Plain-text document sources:
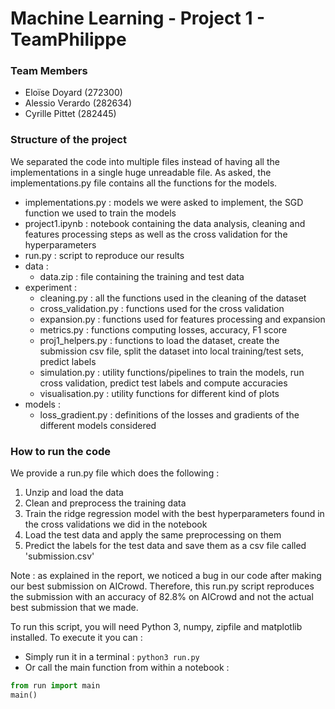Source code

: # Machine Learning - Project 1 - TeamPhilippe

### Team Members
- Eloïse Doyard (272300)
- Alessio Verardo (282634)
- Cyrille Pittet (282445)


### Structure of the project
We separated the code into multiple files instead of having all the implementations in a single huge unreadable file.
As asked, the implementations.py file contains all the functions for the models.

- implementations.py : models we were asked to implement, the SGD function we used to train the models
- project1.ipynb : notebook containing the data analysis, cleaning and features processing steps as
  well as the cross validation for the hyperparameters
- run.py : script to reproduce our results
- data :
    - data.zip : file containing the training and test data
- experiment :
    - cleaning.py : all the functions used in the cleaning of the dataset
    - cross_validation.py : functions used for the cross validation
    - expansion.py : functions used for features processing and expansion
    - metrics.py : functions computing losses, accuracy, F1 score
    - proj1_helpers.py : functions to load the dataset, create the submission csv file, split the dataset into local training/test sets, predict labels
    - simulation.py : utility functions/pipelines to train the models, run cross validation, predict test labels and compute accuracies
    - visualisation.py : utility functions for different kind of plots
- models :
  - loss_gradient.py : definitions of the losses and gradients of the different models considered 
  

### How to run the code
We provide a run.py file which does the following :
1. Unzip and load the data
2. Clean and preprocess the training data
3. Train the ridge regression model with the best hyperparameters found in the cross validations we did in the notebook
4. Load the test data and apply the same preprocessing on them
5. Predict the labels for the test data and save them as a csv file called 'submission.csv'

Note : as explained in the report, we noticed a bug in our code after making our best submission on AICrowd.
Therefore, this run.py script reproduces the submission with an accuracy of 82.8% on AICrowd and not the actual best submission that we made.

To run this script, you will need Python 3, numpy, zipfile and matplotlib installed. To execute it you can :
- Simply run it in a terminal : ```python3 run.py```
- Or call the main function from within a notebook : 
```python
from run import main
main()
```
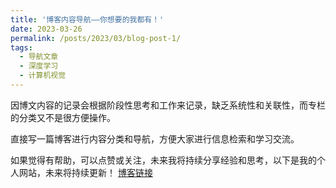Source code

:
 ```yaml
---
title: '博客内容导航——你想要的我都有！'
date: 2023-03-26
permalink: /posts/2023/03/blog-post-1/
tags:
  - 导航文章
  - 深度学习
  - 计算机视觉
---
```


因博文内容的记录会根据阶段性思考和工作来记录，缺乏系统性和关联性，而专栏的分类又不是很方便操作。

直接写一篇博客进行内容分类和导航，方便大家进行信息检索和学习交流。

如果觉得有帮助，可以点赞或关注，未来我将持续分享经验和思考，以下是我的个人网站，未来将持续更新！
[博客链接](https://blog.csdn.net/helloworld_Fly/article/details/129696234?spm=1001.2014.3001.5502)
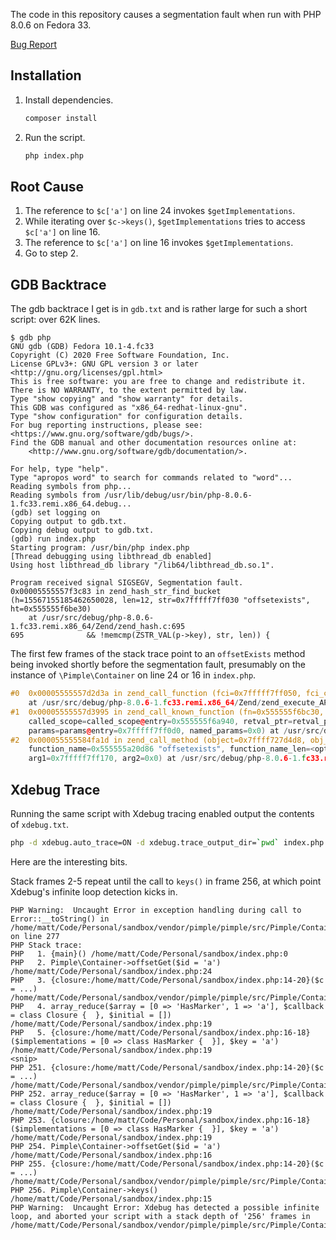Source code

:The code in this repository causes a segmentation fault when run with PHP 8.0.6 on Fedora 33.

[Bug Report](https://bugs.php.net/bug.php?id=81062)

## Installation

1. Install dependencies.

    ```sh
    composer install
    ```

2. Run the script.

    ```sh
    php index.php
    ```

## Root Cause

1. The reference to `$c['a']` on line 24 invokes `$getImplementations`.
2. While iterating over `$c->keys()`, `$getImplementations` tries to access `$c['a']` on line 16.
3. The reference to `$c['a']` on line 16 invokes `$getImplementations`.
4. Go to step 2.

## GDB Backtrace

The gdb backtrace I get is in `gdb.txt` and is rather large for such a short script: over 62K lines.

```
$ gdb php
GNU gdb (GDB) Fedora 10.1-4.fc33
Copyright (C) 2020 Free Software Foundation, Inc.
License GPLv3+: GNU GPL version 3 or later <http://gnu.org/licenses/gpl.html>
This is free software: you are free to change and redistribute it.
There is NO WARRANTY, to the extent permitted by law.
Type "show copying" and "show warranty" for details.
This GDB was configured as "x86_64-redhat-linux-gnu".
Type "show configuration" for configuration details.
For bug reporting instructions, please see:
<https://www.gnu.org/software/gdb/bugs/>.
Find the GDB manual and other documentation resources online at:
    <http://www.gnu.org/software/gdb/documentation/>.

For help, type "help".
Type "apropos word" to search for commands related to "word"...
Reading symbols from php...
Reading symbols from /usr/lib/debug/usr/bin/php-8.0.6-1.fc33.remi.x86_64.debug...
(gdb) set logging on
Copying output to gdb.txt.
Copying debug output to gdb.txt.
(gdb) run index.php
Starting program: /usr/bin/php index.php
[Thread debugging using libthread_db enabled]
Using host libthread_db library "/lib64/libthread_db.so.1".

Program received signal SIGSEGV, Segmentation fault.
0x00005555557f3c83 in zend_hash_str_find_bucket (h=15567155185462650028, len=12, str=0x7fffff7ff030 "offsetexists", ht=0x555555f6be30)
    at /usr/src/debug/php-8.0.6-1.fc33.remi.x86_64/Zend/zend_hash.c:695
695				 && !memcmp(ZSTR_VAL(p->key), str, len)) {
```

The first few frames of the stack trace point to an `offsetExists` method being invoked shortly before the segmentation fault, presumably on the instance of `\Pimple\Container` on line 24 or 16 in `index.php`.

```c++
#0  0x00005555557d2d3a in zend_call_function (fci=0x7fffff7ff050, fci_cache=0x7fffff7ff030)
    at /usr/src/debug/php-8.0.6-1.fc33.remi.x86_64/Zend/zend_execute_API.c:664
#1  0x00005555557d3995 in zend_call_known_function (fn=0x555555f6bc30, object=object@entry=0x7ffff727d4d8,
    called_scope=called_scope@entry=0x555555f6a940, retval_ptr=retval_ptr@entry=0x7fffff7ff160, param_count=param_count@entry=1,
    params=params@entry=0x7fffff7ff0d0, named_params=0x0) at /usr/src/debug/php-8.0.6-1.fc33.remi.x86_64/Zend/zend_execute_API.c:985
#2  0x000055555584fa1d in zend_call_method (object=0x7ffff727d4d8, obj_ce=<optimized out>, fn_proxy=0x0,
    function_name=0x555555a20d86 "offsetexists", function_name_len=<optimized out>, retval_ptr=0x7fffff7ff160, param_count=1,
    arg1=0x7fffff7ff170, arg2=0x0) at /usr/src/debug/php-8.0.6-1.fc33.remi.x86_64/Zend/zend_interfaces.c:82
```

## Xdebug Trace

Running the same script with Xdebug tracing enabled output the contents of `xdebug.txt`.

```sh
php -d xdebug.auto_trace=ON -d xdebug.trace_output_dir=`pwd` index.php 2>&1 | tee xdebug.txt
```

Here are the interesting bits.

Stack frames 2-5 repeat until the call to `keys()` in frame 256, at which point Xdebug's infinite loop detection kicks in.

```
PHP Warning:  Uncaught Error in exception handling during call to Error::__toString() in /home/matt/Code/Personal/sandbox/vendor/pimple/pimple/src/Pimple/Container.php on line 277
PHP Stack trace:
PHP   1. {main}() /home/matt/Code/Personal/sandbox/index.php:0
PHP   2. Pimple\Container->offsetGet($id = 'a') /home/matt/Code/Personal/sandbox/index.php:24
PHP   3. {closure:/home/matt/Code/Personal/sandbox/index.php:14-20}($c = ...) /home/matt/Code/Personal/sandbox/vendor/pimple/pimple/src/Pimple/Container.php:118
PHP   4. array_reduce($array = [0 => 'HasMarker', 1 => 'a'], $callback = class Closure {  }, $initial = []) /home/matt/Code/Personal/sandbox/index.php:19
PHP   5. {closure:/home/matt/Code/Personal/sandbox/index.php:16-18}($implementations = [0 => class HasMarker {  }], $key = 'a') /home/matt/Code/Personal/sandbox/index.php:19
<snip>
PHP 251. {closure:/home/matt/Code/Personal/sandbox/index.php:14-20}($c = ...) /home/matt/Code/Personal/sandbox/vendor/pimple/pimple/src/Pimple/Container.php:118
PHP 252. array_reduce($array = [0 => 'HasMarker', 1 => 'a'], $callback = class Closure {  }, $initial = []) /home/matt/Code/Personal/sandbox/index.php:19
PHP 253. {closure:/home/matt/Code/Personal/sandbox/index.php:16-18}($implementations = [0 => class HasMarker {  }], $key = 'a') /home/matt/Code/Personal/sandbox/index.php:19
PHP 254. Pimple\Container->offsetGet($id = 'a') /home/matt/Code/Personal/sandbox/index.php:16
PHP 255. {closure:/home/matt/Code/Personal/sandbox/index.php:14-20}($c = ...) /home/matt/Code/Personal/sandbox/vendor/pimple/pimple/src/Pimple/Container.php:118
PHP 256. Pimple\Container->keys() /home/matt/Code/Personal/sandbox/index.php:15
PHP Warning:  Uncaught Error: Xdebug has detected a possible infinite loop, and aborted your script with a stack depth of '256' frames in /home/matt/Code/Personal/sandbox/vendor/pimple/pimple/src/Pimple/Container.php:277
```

==

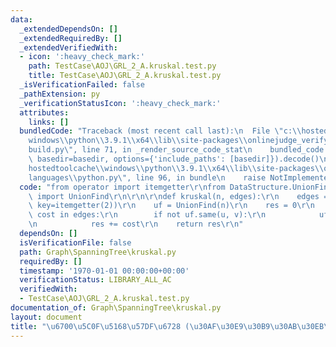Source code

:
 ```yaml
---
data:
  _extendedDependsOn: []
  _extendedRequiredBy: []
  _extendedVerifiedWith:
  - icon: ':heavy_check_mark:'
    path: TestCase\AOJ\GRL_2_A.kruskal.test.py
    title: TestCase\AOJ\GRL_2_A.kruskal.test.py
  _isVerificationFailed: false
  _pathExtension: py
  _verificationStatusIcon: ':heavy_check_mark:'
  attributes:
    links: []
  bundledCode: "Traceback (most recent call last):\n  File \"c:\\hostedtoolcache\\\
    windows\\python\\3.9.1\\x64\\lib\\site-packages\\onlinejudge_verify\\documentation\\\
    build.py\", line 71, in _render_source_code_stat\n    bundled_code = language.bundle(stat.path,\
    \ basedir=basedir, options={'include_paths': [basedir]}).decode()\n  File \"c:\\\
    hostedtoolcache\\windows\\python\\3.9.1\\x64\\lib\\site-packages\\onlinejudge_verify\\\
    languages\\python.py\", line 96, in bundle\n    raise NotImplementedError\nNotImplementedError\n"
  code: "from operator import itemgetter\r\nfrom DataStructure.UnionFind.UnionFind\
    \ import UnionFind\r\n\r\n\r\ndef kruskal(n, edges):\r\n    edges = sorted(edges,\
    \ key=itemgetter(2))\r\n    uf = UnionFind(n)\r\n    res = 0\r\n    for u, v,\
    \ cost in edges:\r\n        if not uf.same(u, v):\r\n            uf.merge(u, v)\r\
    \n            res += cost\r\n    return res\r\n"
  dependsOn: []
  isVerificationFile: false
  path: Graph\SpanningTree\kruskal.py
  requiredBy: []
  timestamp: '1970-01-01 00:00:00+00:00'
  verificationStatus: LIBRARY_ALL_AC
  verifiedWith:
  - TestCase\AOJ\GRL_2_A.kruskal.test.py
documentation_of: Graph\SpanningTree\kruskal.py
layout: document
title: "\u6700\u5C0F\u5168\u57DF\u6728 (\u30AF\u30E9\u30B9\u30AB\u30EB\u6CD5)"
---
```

==

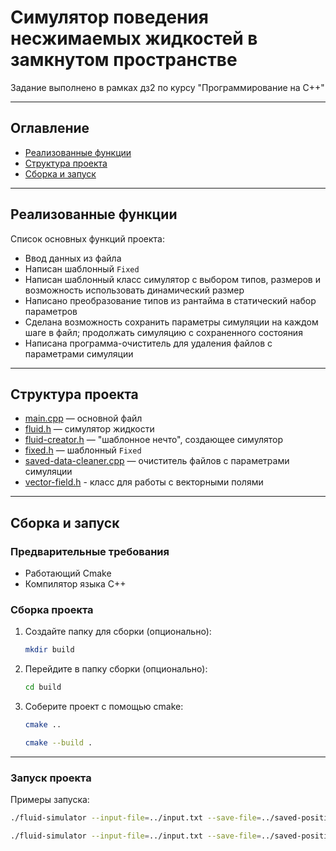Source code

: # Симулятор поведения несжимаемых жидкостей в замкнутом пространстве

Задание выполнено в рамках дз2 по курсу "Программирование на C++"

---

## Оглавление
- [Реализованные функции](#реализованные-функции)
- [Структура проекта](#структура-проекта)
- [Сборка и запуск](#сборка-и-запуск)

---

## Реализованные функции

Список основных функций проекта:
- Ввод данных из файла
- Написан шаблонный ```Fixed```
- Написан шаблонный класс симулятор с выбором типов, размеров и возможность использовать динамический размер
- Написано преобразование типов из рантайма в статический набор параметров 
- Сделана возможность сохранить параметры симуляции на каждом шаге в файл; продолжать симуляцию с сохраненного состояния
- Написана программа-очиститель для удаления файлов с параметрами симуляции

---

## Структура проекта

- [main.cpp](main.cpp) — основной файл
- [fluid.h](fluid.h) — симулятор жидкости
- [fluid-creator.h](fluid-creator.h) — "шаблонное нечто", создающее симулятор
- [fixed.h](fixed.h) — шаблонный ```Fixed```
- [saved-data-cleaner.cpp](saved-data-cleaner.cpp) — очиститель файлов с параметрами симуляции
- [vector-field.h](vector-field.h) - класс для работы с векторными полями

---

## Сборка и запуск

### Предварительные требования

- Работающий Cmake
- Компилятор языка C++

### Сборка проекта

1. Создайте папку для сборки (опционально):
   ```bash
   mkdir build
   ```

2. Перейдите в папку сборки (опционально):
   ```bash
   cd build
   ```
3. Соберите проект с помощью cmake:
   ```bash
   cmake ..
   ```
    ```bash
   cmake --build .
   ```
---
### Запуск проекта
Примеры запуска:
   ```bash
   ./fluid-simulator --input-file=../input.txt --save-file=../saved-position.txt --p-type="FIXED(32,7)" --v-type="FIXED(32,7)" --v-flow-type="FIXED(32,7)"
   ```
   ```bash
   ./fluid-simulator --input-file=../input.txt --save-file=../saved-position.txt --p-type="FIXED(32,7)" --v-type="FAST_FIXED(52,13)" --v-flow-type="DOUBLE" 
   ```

● Activity
Sift through the entries and copy every line with "getImplementations".

● Answer to this problem
1. The reference to `$c['a']` on line 24 invokes `$getImplementations`.
2. While iterating over `$c->keys()`, `$getImplementations` tries to access `$c['a']` on line 16.
3. The reference to `$c['a']` on line 16 invokes `$getImplementations`.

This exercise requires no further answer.